Mengingat : Pasal 5 ayat (1), Pasal 20 Undang-Undang Dasar Negara Republik Indonesia Tahun 1945
Dengan Persetujuan Bersama
DEWAN PERWAKILAN RAKYAT REPUBLIK INDONESIA
dan
PRESIDEN REPUBLIK INDONESIA
MEMUTUSKAN :
Menetapkan : UNDANG-UNDANG TENTANG INFORMASI DAN TRANSAKSI ELEKTRONIK
BAB I
KETENTUAN UMUM
Pasal 1
Dalam Undang-undang ini yang dimaksud dengan :
1. Teknologi informasi adalah suatu teknik untuk mengumpulkan,
menyiapkan, menyimpan, memproses, mengumumkan, menganalisa, dan
menyebarkan informasi.
2. Komputer adalah alat pemroses data elektronik, magnetik, optikal,
atau sistem yang melaksanakan fungsi logika, aritmatika, dan
penyimpanan.
3. Informasi elektronik adalah satu atau sekumpulan data elektronik
diantaranya meliputi teks, simbol, gambar, tanda-tanda, isyarat,
tulisan, suara, bunyi, dan bentuk-bentuk lainnya yang telah diolah
sehingga mempunyai arti.
4. Sistem elektronik adalah sistem untuk mengumpulkan, mempersiapkan,
menyimpan, memproses, mengumumkan, menganalisa, dan menyebarkan
informasi elektronik.
5. Tanda tangan elektronik adalah informasi elektronik yang dilekatkan,
memiliki hubungan langsung atau terasosiasi pada suatu informasi
elektronik lain yang dibuat oleh penandatangan untuk menunjukkan
identitas dan statusnya sebagai subyek hukum, termasuk dan tidak
terbatas pada penggunaan infrastruktur kunci publik (tanda tangan
digital), biometrik, kriptografi simetrik.

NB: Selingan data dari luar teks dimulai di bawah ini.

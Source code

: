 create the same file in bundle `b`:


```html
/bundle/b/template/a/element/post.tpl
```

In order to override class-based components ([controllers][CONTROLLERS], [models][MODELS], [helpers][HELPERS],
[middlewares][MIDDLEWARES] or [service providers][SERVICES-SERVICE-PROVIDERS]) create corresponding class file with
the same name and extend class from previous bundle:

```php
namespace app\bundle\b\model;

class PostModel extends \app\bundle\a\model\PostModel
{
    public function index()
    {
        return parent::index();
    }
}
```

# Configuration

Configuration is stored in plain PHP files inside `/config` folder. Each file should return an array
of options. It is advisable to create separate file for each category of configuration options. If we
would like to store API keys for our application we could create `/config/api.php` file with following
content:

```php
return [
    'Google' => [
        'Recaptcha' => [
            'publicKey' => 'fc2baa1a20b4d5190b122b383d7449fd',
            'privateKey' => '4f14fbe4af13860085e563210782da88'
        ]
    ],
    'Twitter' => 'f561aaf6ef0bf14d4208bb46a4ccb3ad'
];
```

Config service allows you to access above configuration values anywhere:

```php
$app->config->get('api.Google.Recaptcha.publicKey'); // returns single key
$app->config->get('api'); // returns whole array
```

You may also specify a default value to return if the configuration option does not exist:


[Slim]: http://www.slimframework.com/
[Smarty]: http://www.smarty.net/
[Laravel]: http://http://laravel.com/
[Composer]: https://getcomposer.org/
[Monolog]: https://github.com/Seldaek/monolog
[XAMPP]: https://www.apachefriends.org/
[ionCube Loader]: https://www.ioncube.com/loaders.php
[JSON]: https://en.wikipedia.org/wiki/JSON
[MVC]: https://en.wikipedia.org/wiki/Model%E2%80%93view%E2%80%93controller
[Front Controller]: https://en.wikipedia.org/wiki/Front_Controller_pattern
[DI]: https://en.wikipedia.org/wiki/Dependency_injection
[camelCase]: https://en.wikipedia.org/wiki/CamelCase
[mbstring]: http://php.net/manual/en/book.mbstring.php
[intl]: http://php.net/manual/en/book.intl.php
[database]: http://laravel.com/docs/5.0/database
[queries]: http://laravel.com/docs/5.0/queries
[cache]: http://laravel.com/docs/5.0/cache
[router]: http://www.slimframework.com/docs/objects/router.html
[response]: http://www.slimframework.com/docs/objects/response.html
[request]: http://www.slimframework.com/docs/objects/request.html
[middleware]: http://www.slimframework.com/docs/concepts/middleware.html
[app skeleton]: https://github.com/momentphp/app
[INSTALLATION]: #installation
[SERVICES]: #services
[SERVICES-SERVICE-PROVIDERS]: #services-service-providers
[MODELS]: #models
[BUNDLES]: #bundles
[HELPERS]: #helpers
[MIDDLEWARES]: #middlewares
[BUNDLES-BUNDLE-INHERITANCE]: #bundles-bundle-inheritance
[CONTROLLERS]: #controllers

6. Sertifikat elektronik adalah sertifikat yang bersifat elektronik yang
memuat tanda tangan elektronik dan identitas yang menunjukan status
subyek hukum para pihak dalam transaksi elektronik yang dikeluarkan oleh
penyelenggara sertifikasi elektronik.
7. Penandatangan adalah subyek hukum yang terasosiasikan dengan tanda tangan elektronik.
8. Lembaga sertifikasi keandalan (trustmark) adalah lembaga yang diberi
kewenangan untuk melakukan audit dan mengeluarkan sertifikat keandalan
atas pelaku usaha dan produk berkaitan dengan kegiatan perdagangan
elektronik.
9. Penyelenggara sertifikasi elektronik adalah badan hukum yang
berfungsi sebagai pihak yang layak dipercaya, yang memberikan dan
mengaudit sertifikat elektronik.
10. Transaksi elektronik adalah perbuatan hukum yang dilakukan dengan
menggunakan komputer, jaringan komputer, atau media elektronik lainnya.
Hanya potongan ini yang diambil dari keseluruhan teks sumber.